Taber Canning Co was soon able to pay for the building and the town had a thriving new industry with the canned peas, corn, pork and beans, and pumpkin distributed across the prairie provinces. By 1938 the Taber plant was unable to meet the production required and plans were made to build a second cannery in Lethbridge. In 1939 the Second World War broke out and food production was included as an essential service. The completion of the building was given high priority and the first peas were processed while the roof of the building was still being put on. The new plant was able to dehydrate vegetables as well as can them and all that production was for the armed forces
As the cannery production increased RB bought farms to integrate production. Eventually there were 5 farms (Western, Crest, Kenny, Green and Fincastle) which totaled almost 6,000 acres. On some of the farms sheep, and later cattle, were fed with the by-products of the vegetable production. As production at the Lethbridge plant increased, the shortage of workers became critical. Local workers decided to go on strike the first day of production. When RB notified C.D. Howe, the Federal Minister of Supplies, of his problem, Mr. Howe immediately arranged for a group of Japanese internees to be moved to Lethbridge to work in the cannery. In response, the Lethbridge City Council passed a by-law forbidding any enemy aliens to enter the city. RB rented a hall on the "north side" of Lethbridge and converted it into housing for the internees, and moved them in. This action brought the mayor, the Chief of Police and the local RCMP Inspector to the cannery to arrest RB for breaking the by-law. RB immediately picked up his "red phone" which had a direct line into C.D. Howe's office, and explained to Mr. Howe that he was about to be jailed. Mr. Howe asked to speak to the RCMP Inspector and told the inspector that he, the mayor and the Chief of Police were to immediately turn themselves in to the local prisoner of war camp for being traitors to their country. They immediately decided to co-operate with RB and the Japanese continued to work at the cannery. Many of these families remain in the city to this day.

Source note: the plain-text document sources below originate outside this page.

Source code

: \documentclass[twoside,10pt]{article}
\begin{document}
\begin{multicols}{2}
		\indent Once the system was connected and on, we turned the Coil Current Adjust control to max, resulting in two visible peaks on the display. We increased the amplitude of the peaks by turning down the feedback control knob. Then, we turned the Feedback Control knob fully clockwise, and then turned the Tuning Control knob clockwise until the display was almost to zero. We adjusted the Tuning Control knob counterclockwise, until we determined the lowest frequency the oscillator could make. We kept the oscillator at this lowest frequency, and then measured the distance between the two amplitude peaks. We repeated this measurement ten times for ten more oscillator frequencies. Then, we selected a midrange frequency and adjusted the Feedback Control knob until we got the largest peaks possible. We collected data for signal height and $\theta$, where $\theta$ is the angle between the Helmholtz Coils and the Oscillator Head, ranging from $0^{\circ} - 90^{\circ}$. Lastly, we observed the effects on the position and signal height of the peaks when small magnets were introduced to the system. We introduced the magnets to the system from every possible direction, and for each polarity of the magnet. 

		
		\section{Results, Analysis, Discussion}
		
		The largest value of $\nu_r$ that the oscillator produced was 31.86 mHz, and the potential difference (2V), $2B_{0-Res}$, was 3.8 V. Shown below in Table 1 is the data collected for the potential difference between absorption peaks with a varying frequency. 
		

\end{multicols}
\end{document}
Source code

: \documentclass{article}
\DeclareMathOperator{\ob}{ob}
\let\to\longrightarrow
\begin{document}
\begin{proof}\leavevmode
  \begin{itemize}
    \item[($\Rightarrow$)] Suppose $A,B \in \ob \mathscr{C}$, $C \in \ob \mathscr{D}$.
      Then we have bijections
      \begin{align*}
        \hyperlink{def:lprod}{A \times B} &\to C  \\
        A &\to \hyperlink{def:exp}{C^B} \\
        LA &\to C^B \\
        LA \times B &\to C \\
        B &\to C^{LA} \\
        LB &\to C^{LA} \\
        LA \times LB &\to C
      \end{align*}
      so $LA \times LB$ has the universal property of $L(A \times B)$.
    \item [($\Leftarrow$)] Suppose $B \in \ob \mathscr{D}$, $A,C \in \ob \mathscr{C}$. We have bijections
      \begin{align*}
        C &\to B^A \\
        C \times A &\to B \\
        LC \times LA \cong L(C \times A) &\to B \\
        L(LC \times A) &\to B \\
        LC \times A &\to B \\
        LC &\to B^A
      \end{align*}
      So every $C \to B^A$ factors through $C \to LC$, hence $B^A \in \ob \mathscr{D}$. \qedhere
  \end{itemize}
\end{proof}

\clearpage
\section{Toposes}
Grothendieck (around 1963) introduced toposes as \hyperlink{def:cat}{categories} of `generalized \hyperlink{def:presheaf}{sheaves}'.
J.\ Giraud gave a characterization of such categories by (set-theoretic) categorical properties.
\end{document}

After the war ended in 1945 the dehydrating section of the plant became a sharp freezing plant for vegetables. These were sold to customers such as Birds Eye Foods and from 1946-1955 it was the largest sharp-freezer in Canada.
In 1956 RB died of a stroke and the business was turned over to his son Stanley.
Transcribed and footnoted by: Faye West
(1) RB's mother's name was Alice.
(2) Lines to 11th century have been disproved. Earliest known ancestors are 16th century in England.
(3) More likely only a few months. He was in Washington in June 1900; the fire that destroyed his business in Atlin was probably in August 1900.